Jun 14, 2011, 4:00 PM EDT

Anderson, former trainer to Bonds, arrives to Bonds' perjury trial at the Phillip Burton Federal Building in San Francisco

Remember a few weeks ago when we learned that convicted drug distributor and reluctant Barry Bonds witness Greg Anderson was coaching a youth baseball team? Yeah, not anymore:

A Northern California youth baseball league has barred Barry Bonds’ former personal trainer from coaching his son’s team. The president of the Burlingame Youth Baseball Association says Greg Anderson is not a registered coach and is prohibited from being on the field during games.

The kicker is that he hasn’t been a registered coach for years, but no one cared about it until some do-gooder complained to the league about him. Probably in response to the last round of publicity — which was itself occasioned by the Barry Bonds trial — rather anyone caring about his status as a non-registered dude.

Fame: it ain’t all it’s cracked up to be. Infamy is even worse.

  1. clydeserra - Jun 14, 2011 at 4:23 PM

    That’s weak.

  2. rhandome - Jun 14, 2011 at 4:50 PM

    This accomplishes nothing, besides depriving a little league team of its coach. The “do-gooder” is probably a parent on a rival team.

  3. sabathiawouldbegoodattheeighthtoo - Jun 14, 2011 at 5:06 PM

    I would love to see their response to his registration application. They would be forced away from hiding behind some meaningless administrative process and have to either let him coach, or admit to some real reasons why not.

    I wonder how amny of the other coaches in that league are unregistered?

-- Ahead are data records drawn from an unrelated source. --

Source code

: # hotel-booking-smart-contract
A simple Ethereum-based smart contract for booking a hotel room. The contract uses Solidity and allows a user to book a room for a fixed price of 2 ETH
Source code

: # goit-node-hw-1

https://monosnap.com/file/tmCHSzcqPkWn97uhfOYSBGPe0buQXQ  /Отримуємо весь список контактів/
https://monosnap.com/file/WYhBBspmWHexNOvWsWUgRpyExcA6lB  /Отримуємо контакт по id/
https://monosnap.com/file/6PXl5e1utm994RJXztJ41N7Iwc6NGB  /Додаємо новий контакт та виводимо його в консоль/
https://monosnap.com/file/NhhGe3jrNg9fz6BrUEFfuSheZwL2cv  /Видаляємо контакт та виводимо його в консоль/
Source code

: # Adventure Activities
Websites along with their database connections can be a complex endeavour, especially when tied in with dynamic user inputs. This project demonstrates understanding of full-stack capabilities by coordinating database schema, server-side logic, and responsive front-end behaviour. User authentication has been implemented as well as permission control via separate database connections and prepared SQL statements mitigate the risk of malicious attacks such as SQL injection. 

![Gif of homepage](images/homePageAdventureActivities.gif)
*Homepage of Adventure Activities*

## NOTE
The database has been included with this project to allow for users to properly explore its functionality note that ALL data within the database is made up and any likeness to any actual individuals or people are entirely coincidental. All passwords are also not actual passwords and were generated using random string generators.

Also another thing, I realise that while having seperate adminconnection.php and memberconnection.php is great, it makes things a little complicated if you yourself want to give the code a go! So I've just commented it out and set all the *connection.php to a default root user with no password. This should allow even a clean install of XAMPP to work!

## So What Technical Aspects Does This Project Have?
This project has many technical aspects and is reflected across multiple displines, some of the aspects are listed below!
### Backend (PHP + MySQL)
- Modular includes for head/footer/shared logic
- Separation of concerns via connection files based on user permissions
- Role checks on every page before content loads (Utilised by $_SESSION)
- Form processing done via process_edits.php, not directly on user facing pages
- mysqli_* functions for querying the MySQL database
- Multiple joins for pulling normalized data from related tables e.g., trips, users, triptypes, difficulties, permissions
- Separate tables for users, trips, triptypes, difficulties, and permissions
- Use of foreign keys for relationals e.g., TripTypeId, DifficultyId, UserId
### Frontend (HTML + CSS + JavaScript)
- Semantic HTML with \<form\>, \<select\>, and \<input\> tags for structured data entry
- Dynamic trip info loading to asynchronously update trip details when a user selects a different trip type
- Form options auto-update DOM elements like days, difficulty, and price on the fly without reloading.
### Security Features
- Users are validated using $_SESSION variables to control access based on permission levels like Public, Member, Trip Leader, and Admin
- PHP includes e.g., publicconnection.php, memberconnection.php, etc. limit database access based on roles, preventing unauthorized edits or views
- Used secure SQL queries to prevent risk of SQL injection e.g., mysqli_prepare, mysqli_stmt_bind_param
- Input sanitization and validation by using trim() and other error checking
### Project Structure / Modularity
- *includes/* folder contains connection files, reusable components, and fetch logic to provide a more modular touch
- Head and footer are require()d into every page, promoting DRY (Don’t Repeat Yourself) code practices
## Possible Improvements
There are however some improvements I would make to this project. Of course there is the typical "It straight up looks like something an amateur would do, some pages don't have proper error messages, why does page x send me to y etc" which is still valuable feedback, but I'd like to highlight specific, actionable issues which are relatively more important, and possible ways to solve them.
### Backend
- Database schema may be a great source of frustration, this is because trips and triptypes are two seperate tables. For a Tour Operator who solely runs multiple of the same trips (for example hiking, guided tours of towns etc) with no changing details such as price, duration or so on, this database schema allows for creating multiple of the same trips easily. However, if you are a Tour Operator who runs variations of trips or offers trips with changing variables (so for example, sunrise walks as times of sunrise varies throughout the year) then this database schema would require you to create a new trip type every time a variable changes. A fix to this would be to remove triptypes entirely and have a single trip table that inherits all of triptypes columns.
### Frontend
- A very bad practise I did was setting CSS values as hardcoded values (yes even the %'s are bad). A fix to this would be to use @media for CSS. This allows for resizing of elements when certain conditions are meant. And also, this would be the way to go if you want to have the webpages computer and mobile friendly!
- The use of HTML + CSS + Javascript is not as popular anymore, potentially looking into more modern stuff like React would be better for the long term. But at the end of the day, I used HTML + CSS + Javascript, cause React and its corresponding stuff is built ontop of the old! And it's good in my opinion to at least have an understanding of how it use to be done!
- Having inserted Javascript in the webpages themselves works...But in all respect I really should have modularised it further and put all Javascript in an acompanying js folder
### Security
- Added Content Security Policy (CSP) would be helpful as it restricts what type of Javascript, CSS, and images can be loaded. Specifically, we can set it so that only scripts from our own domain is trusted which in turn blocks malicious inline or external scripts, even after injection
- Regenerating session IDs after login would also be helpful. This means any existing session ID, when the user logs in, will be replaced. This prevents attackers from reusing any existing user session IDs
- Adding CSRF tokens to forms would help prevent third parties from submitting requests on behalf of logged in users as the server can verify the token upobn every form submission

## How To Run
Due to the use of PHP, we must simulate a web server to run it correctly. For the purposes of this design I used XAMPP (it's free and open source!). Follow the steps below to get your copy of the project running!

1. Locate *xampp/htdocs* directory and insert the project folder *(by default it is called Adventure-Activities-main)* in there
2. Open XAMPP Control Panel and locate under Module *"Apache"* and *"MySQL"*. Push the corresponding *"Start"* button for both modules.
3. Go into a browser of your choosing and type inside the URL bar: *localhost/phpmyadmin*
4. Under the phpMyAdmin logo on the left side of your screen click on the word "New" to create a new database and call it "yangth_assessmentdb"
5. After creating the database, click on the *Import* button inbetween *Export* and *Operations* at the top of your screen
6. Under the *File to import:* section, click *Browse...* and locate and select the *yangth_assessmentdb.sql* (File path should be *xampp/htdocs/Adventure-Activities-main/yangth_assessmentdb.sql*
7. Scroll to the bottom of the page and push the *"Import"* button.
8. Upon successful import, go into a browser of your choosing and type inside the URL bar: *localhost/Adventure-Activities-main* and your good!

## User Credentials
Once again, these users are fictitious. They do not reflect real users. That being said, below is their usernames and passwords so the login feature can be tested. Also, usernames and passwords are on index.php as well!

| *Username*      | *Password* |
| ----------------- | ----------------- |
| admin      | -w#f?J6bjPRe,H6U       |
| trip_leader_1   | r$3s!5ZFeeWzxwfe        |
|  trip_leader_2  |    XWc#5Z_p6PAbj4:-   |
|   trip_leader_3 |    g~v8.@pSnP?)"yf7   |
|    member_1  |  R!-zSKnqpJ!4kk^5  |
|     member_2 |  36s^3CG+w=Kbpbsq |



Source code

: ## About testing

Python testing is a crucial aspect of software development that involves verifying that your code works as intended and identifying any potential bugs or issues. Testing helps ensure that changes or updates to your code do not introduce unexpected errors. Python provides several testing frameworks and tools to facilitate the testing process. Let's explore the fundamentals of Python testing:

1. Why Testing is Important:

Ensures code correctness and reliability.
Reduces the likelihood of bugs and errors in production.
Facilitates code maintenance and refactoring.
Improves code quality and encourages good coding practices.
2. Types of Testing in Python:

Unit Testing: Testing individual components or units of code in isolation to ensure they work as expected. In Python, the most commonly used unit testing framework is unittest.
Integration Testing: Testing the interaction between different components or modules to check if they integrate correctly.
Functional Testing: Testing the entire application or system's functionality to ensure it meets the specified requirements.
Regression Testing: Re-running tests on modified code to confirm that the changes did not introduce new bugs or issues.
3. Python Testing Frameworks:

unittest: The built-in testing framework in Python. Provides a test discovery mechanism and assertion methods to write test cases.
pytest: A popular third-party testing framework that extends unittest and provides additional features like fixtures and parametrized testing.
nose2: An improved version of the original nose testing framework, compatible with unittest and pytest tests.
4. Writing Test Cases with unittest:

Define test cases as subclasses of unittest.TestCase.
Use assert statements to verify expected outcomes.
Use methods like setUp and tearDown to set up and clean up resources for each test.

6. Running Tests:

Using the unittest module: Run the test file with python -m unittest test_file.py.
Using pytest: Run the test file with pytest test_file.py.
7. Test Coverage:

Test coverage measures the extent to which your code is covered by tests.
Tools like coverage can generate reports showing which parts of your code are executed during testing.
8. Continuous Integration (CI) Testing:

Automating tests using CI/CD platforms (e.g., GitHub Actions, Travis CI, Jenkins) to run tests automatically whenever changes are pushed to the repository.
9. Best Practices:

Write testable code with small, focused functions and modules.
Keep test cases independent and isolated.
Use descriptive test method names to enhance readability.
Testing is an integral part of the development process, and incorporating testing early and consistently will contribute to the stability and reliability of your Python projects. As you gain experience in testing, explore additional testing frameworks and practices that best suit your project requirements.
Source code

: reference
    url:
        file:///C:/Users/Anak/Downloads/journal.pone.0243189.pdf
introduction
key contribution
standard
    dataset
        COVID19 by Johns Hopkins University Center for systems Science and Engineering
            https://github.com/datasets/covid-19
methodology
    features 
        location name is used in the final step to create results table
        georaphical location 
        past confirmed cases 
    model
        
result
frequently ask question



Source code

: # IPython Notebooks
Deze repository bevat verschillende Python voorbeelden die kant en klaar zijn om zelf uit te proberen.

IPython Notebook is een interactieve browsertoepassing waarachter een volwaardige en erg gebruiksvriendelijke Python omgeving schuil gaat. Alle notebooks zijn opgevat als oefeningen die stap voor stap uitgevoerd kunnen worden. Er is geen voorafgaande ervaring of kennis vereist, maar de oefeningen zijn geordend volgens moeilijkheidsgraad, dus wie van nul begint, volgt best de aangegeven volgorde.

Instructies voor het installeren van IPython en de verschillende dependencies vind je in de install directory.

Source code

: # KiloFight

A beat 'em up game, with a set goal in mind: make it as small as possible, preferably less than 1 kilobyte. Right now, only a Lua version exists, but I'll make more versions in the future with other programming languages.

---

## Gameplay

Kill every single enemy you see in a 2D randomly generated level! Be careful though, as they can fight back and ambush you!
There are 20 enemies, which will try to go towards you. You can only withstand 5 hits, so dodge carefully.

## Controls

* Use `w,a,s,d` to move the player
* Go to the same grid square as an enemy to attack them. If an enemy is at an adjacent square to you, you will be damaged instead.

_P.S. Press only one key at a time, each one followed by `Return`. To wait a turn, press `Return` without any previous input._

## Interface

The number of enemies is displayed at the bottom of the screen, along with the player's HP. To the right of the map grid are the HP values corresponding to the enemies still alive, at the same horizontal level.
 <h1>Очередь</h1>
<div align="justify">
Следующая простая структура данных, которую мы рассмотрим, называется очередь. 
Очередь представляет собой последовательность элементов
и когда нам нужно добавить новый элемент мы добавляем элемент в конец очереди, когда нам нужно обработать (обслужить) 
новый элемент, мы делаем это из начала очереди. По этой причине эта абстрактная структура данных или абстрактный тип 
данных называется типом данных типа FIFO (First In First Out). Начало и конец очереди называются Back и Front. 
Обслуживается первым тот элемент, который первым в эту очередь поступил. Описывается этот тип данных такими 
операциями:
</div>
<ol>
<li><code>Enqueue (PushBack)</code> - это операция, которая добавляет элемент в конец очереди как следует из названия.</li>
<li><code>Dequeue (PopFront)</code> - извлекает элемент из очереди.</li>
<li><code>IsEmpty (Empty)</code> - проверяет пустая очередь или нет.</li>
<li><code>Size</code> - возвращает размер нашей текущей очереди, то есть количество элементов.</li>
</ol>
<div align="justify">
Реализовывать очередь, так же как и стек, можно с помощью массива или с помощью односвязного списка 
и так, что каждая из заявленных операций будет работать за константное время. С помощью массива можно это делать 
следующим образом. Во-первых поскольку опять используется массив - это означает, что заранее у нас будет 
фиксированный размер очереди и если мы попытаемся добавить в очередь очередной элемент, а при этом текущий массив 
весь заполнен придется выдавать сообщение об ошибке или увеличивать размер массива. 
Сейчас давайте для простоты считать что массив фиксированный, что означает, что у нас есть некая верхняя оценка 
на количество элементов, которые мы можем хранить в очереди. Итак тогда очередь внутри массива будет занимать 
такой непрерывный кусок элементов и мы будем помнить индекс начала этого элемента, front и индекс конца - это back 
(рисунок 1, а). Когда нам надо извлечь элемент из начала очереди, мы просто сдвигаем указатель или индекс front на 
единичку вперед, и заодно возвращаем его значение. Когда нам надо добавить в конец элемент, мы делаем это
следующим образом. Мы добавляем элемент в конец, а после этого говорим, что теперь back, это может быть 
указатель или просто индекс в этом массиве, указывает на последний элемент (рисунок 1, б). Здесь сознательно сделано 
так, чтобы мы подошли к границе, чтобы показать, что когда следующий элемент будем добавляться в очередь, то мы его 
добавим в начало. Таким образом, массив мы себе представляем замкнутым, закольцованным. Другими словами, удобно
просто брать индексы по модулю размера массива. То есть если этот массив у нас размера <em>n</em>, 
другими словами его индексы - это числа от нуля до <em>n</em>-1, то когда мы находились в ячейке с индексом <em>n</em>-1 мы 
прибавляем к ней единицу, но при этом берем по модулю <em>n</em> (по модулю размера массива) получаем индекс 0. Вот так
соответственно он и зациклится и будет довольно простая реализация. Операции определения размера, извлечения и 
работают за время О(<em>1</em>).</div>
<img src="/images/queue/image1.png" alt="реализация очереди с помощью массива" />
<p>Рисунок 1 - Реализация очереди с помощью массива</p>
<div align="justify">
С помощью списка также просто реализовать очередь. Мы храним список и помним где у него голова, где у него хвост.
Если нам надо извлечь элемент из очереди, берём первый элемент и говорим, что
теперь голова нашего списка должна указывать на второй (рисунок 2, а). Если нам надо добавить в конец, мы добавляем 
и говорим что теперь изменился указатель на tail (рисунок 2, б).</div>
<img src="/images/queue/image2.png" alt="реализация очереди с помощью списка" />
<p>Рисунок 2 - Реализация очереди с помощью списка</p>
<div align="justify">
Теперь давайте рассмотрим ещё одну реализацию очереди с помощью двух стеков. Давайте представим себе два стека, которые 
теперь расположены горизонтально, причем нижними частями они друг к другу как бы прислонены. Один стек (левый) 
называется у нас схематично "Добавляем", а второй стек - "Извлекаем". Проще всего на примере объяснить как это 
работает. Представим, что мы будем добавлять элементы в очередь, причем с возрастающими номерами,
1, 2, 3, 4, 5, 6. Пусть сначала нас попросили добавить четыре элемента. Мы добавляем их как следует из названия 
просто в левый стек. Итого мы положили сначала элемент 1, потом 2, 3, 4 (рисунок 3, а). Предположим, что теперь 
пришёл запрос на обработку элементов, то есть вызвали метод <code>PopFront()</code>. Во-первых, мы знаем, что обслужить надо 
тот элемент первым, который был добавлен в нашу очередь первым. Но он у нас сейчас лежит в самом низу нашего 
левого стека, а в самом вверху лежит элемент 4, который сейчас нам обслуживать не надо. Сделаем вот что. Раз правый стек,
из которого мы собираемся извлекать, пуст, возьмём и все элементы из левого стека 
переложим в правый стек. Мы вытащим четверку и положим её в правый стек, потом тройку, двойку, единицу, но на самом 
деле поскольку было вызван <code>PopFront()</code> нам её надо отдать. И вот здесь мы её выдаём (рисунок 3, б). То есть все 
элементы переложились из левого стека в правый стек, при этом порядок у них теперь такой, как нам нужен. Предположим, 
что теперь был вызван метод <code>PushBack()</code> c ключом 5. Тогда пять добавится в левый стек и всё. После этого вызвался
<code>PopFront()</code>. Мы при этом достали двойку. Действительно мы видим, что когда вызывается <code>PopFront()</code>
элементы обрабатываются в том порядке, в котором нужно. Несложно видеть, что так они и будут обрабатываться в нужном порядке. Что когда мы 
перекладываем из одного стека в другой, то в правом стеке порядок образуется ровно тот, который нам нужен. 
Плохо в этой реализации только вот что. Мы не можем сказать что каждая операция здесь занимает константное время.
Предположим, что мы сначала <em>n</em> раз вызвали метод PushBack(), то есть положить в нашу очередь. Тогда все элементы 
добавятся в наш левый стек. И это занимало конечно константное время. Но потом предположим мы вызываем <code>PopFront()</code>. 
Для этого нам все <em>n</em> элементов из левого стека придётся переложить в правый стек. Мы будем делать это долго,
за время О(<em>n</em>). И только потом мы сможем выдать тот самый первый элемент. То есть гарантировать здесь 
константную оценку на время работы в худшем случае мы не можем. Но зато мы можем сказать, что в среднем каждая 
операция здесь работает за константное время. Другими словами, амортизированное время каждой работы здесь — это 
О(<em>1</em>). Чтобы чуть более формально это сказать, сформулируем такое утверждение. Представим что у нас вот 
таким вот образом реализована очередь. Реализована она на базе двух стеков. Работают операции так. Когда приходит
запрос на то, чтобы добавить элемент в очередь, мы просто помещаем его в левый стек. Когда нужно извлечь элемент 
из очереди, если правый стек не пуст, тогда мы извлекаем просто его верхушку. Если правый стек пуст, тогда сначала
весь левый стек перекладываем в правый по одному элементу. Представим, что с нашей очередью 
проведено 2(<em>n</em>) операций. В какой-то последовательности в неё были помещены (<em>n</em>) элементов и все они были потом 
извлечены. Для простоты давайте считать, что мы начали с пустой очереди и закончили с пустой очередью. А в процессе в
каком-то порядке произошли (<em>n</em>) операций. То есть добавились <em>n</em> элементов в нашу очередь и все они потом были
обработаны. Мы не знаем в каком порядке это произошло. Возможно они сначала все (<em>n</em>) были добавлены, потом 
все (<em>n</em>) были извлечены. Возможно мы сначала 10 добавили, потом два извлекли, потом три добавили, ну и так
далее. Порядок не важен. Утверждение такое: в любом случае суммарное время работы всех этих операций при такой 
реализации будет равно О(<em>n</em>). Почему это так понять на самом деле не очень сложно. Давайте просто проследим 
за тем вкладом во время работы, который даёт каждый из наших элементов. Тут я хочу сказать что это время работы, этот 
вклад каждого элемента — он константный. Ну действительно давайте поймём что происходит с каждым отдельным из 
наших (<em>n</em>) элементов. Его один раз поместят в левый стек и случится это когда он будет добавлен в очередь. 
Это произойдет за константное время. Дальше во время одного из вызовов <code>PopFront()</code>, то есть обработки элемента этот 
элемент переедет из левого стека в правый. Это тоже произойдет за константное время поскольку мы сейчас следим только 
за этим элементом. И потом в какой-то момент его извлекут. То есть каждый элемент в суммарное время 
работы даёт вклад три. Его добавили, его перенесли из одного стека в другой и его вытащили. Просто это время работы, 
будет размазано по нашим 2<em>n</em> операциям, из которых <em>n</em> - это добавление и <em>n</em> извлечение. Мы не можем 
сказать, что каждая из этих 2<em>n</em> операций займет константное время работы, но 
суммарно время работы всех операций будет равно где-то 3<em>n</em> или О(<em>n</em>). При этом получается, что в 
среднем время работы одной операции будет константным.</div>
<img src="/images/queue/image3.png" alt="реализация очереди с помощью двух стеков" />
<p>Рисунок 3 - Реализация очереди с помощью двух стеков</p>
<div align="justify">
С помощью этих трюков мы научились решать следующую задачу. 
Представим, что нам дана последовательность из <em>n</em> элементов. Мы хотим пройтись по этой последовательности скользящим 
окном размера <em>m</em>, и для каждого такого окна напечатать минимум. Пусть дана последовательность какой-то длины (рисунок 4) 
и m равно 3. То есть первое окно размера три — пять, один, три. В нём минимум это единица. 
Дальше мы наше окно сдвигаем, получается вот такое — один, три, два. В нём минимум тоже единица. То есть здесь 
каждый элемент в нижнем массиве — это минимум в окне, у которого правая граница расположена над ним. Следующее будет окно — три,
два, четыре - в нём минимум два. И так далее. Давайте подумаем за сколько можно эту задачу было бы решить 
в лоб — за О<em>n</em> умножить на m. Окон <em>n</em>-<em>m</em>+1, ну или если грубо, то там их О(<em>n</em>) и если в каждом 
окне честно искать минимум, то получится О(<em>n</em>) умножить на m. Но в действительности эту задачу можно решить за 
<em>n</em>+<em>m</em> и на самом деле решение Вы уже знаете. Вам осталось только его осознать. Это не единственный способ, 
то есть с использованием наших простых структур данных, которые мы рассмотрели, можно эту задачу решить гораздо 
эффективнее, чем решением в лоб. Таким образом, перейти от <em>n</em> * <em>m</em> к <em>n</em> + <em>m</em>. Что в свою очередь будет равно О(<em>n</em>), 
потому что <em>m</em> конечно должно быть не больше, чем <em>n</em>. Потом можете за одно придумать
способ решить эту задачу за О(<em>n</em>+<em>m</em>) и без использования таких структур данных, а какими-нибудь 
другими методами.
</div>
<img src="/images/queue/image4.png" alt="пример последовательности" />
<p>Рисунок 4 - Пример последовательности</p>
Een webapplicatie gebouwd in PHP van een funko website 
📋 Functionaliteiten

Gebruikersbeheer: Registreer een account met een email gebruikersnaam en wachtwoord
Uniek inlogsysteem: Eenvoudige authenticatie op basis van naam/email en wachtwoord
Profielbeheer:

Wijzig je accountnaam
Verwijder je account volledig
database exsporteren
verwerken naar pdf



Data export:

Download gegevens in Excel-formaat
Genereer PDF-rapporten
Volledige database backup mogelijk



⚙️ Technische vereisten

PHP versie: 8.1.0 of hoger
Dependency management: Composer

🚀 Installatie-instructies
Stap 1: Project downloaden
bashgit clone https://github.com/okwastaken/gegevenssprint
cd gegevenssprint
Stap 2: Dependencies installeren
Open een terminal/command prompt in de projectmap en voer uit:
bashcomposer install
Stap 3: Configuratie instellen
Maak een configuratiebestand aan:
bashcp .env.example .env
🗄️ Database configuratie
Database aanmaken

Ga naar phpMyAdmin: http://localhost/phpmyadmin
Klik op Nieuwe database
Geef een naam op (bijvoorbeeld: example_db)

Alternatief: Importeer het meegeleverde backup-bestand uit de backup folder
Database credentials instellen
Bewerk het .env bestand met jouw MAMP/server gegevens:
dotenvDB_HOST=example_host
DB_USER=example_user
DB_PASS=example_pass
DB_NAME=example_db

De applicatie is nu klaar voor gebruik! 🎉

  4. kingjoe1 - Jun 14, 2011 at 5:14 PM

    Really? Absurd! There are many little leagues who lack coaches and they are kicking this guy out because of what, a steroid conviction?
    Maybe people who make mistakes and are allowed redeem themselves would set a better example for out youth than those folks who think they are perfect.

  5. metalhead65 - Jun 14, 2011 at 6:19 PM

    wow this is really weak. I mean how are the kids supposed to know what to take when the cycle he has them on stops? and more importantly what about the lessons he has not had time to teach them?lessons like how much does your silence to cover up for your buddy cost? when is it right to lie and what to say when you do lie?these are important lessons kids need yo know!

  6. cur68 - Jun 14, 2011 at 6:50 PM

    Sucks to be Greg Anderson of late, don’t it? Buncha crap, IMO. He should be allowed to coach or not coach based on if CAN coach not on some arbitrarily applied rule.

    • villagementality - Jun 14, 2011 at 7:00 PM

      Sorry- no sympathy for him. He is a pieceof crap- a liar and a cheat like his friend Mr. Bonds. A drug traffiker, he is certainly not the role model you’d want working with kids. I am stunned you posters are in favor of him coaching little children.

  7. jeffbd99 - Jun 14, 2011 at 7:21 PM

    I agree with villagementality. He is not the role model I would want for young kids. I am on the board of directors for a youth baseball league and I can tell you if he applied to coach in our league he would be turned away. He’s made the mistakes but I’m not sure how he has redeemed himself as kingjoe suggests.

    • cur68 - Jun 14, 2011 at 8:39 PM

      Jeff, Village; this is all just demonizing the guy. How is he supposed to get on with his life? You say he hasn’t ‘redeemed himself’? How can he? People won’t get off his case or give him a chance to. Your message is “redeem your self but no you can’t redeem your self round here”, you do know that right? How has he hurt little league ball?

      I could give a toss about Greg Anderson and if I never heard about him again I wouldn’t be missing anything. But its wrong to persecute someone who hasn’t harmed you, wants to do a job about which he knows a great deal and isn’t doing anything wrong in the job. If you are worried about the message to kids then maybe find out what his message is. Maybe its something like “Don’t do what I did back then. It ruined my life”. Instead you have your minds all made up about him.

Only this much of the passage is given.